Etik tartışmanın da ötesinde, tüketim pratikleriyle yasak kartını kullanarak savaşmak, tarihte hiçbir zaman olumlu sonuç vermemesine karşın bu yasakların işleyen bir politika olmadığı defaatle kanıtlanmış bir vakıadır[1]. Dolayısıyla yaşam tarzı ekonomisi bakımından son derece işlevsiz (hatta negatif işlevli), etik bakımındansa son derece ahlak dışı bir kamu politikası yapımıyla karşı karşıyayız. Ancak her iki çıktının da önemi yok, çünkü bu model hiçbir şey değilse bile “kârlı”.
Zira alkol ve sigara, tıpkı benzin veya otomotiv gibi birer Özel Tüketim Vergisi (ÖTV) kalemi.
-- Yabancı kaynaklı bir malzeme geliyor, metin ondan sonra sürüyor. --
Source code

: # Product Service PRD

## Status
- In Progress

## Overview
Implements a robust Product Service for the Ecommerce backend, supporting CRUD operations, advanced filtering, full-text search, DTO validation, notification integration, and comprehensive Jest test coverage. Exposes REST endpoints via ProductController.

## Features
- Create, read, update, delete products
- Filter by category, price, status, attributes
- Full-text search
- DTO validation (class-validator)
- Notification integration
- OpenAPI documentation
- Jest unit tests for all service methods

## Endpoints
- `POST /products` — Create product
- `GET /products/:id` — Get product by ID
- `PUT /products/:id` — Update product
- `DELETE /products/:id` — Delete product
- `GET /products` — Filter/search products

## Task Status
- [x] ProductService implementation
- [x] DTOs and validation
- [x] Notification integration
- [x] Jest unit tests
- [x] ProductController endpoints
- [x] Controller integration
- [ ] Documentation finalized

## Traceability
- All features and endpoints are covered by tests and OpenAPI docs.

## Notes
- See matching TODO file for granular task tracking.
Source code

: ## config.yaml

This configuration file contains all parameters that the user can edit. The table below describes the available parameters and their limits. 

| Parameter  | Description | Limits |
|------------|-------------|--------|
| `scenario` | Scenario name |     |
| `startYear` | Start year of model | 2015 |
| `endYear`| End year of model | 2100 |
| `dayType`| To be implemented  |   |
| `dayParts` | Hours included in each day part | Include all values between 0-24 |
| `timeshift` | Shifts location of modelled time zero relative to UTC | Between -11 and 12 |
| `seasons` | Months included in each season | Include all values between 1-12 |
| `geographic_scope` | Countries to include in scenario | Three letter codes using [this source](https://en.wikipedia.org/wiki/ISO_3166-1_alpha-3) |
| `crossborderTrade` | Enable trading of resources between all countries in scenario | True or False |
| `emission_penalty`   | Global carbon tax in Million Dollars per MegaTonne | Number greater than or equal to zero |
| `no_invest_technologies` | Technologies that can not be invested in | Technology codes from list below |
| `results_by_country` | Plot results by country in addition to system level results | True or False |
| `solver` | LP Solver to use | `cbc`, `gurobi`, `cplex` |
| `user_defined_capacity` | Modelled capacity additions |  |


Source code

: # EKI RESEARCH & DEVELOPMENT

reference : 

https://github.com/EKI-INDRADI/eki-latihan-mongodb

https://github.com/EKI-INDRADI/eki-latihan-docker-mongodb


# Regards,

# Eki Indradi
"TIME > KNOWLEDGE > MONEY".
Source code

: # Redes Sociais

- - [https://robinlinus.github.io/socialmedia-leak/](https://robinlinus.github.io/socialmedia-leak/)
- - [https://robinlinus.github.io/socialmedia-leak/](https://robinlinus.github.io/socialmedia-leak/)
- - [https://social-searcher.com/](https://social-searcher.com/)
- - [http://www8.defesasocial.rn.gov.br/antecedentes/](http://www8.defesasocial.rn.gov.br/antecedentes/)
Hem alkol hem de sigara her yıl 2 defa kimsenin kulağı duymadan sessiz sedasız vergi zammına tabi tutuluyor[2]. Ancak benzinde en ufak bir vergi zammı tüm ülkede haber oluyor, haber kanallarında tartışılıyor. Bunun ardında, elbette iktidarın tesis ettiği “ahlaki üstduruş” bulunmaktadır.
Bu ahlaki üstduruştan kaynaklı olarak, örneğin Türkiye’de alkollü içkilerin tabi olduğu kısıtlamalar aleyhine bir siyaset yapılamamasını, Türkiye’de alkolün “siyasetsizliği” olarak tanımlamıştım.[3] Bu fenomenin yaşam tarzı ekonomisine uyarlanması ise günah vergilerinin daha kolay uygulanabilir olması şeklinde karşımıza çıkıyor. Daha az siyasi masrafla, daha çok ekonomik getiri elde edebileceğiniz bir kalemi vergilendirmek sizce de kârlı değil mi?
Bu noktada, bu ahlaki üstduruşun kırılabilmesi için muhalif siyasetin iktidarın çizdiği siyaset çerçevesinin dışına çıkması gerekiyor. Pek çok düşünür Türkiye’de iktidarın kurduğu bu ahlaki üstünlüğün bir boyutunun kültür savaşı olduğunu düşünse de ben bu konuyu yaşam tarzı ekonomisi bağlamında tartışmanın meseleyi daha anlaşılır kıldığı kanaatindeyim. Zannımca muhalif siyasetçilerin de bir türlü anlayamadığı gerçek bu.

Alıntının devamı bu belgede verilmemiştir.